The scope of Fannie Mae’s requirements and the specific eligibility criteria to be met are dependent upon various project types and/or loan level characteristics. The characteristics that define each project type are described in the following table.

Project Type Identification Criteria
Established condo project A project for which all of the following are true:
  • at least 90% of the total units in the project have been conveyed to unit purchasers;
  • the project is 100% complete, including all units and common elements;
  • the project is not subject to additional phasing or annexation; and
  • control of the HOA has been turned over to the unit owners.

A project may also be treated as an established project with less than 90% of the units sold to unit purchasers, provided the deficit is the result of the developer holding back units for rent.
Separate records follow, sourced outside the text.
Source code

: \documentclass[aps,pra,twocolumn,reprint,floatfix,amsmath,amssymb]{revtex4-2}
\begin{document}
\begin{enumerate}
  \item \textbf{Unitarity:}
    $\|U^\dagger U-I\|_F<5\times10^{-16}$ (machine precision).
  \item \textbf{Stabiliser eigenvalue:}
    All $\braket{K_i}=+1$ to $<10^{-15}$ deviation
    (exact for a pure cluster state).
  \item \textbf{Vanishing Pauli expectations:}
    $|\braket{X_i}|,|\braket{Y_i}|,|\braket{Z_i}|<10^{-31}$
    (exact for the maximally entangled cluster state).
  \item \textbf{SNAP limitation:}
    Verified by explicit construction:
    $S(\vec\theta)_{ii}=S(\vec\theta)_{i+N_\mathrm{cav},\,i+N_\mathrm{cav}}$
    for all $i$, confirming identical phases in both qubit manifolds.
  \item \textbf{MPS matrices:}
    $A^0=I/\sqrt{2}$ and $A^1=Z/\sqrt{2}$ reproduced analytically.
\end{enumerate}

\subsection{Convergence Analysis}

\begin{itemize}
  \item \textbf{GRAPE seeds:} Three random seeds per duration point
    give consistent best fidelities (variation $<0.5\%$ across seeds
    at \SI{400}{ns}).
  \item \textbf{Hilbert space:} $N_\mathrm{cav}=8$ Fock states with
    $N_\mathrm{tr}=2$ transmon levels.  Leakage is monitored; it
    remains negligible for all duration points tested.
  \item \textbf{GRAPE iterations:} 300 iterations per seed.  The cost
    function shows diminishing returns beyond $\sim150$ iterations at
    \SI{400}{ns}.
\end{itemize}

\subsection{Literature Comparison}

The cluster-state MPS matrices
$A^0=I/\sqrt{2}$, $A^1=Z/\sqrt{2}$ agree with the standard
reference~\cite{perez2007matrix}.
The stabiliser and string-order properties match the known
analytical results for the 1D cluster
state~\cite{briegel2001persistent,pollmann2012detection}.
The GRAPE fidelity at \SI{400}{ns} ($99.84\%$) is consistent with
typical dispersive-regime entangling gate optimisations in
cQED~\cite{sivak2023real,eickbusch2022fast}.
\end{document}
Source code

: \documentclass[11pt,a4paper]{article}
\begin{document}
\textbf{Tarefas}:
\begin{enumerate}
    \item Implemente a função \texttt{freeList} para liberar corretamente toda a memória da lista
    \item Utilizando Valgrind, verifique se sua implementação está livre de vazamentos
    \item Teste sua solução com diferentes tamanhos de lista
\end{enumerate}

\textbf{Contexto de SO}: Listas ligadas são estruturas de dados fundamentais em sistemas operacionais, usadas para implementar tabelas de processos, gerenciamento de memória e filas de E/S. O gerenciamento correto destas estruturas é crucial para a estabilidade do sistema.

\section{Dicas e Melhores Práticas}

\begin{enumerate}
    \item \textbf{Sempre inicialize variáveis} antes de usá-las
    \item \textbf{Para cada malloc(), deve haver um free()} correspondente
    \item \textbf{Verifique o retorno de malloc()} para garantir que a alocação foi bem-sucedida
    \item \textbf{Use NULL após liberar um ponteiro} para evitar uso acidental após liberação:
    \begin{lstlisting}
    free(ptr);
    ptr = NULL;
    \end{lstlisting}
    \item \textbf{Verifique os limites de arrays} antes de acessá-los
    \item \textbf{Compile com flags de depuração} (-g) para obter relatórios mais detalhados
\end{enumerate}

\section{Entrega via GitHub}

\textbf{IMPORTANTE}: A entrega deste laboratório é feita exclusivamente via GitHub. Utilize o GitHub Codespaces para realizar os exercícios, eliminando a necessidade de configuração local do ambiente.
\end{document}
The following requirements must be met:

  • construction is 100% complete;
  • the project is not subject to any additional phasing or annexation, and the HOA has been turned over to the unit owners;
  • the developer’s share of the units held back for rental is no more than 20% of the project’s total units;
  • HOA fees are paid current in developer-held units; and
  • there are no active or pending special assessments in the project.
New condo project A project for which one or more of the following is true:
  • fewer than 90% of the total units in the project have been conveyed to unit purchasers (or 80% if it meets the exception noted in the row above);
  • the project is not fully completed, such as proposed construction, new construction, or the proposed or incomplete conversion of an existing building to a condo;
  • the project is newly converted;
  • the project is subject to additional phasing or annexation; or
  • HOA still in the developers control.
Detached condo project A project comprised solely of detached units or that comprises a mixture of attached and detached units and may be a new or established project.
Two- to four-unit condo project A project comprised of two, three, or four residential units in which each unit is evidenced by its own title and deed. A two- to four-unit condo project may be either a new or established project and may be comprised of attached and/or detached units.
Manufactured home project A project consisting partially or solely of manufactured homes.
Co-op project A project in which a corporation or trust holds title to the property and sells shares of stock representing the value of a single apartment unit to individuals who, in turn, receive a proprietary lease as evidence of title.
Planned unit development (PUD) project A project or subdivision that consists of common property and improvements that are owned and maintained by an HOA for the benefit and use of the individual PUD unit owners. The unit owners in the project have title to a residential property (lot and structure) and an interest in the HOA that owns or manages the common areas and facilities of the PUD.

See B4-2.3-01, Eligibility Requirements for Units in PUD Projects, for additional detail used in determining whether a project is subject to Fannie Mae’s PUD eligibility requirements.

Horizontal Property Regimes

Fannie Mae considers a development to be a condo project any time it is declared or filed as a horizontal property regime in accordance with local statutes. Exception is made, if the local statute provides for the horizontal property regime to be created as a PUD development and the project’s legal documents specifically state that the project is a PUD. Lenders must determine if the subject unit is located in a condo or PUD and use the appropriate mortgage documents and appraisal forms.

For additional information, see B4-2.1-01, General Information on Project Standards.